Before Tristan was born, I was hoping that I would be able to breastfeed him, but I wasn’t sure whether it would work out. Tyler was on formula by the time we left the hospital and I stopped nursing him at four weeks. With Tristan it was different from the start. It took a few days, but then he just knew what to do and things have been going smooth ever since.
I get asked all the time when I am going to stop nursing him. The simple answer is that I don’t know. I plan on letting Tristan self-wean when he’s ready. I practice the “don’t offer, don’t refuse” approach, but don’t consider it an active weaning method as I am not looking to wean him. Tristan nurses on demand both during the day and at night.
I remember the first time I nursed him in public very clearly. I tried using a cover and found it terribly inconvenient. In that moment feeding my baby became my priority and it has been ever since. I try to be discreet, but I don’t go out of my way to cover up.
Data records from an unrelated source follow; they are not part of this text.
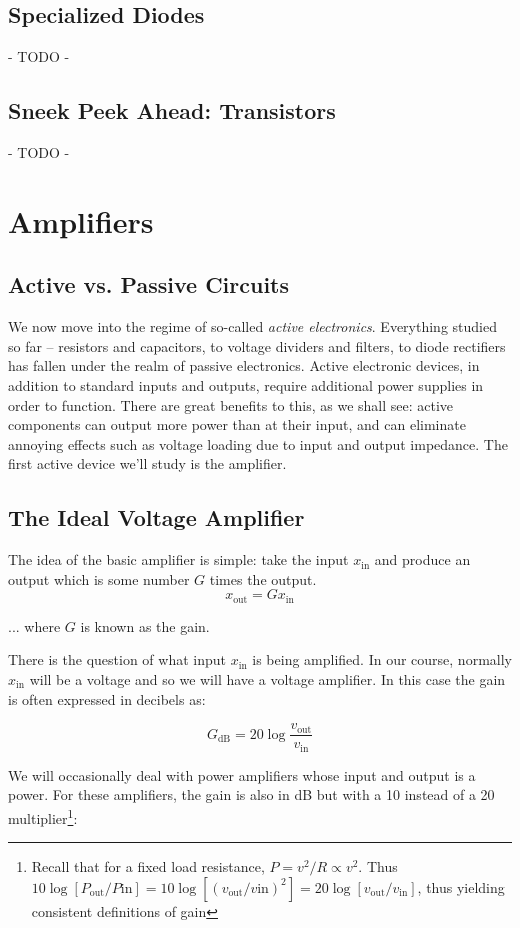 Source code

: \documentclass{tufte-book}
\begin{document}
\section{Specialized Diodes}
- TODO -
\section{Sneek Peek Ahead: Transistors}
- TODO -
\chapter{Amplifiers}
\section{Active vs. Passive Circuits}
We now move into the regime of so-called \textit{active electronics}. Everything studied so far -- resistors and capacitors, to voltage dividers and filters, to diode rectifiers has fallen under the realm of passive electronics. Active electronic devices, in addition to standard inputs and outputs, require additional power supplies in order to function. There are great benefits to this, as we shall see: active components can output more power than at their input, and can eliminate annoying effects such as voltage loading due to input and output impedance. The first active device we'll study is the amplifier.
\section{The Ideal Voltage Amplifier}
The idea of the basic amplifier is simple: take the input $x_\text{in}$ and produce an output which is some number $G$ times the output.
\begin{equation}
\label{eq:simple_amp}
x_\text{out} = Gx_\text{in}
\end{equation}

\noindent ... where $G$ is known as the gain.

There is the question of what input $x_\text{in}$ is being amplified. In our course, normally $x_\text{in}$ will be a voltage and so we will have a voltage amplifier. In this case the gain is often expressed in decibels as:

\begin{equation}
\label{eq:voltage_amp_dB}
G_\text{dB} = 20\log\frac{v_\text{out}}{v_\text{in}} 
\end{equation}

We will occasionally deal with power amplifiers whose input and output is a power. For these amplifiers, the gain is also in dB but with a 10 instead of a 20 multiplier\footnote{Recall that for a fixed load resistance, $P = v^2/R \propto v^2$. Thus $10\log\left[P_\text{out}/P\text{in}\right] = 10\log\left[\left(v_\text{out}/v\text{in}\right)^2\right] = 20\log\left[v_\text{out}/v_\text{in}\right]$, thus yielding consistent definitions of gain}:
\end{document}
Now that Tristan is a toddler, I do feel self conscious at times because I know not everyone is supportive of extended breastfeeding. However, I’ve never let that stop
me from feeding my child. Just today, I nursed him at a coffee shop and in the counselor’s office of Tyler’s elementary school.
I don’t consider myself to be a breastfeeding advocate. Nursing is just something I do as I believe it’s what my son needs. I am very thankful that I’ve able to give him the nutrition and the comfort that he desires. We’ve built a really trusting relationship and I am not going to turn him down just because society says he’s too
Breastfeeding my son has changed the way I view myself. I believe that I am a stronger woman because of it. I am in awe that my body continues to produce the milk
my child needs. I don’t think my breastfeeding story is particularly interesting or extraordinary. I am sharing it with you in the hopes that it will resonate with someone who may need some encouragement.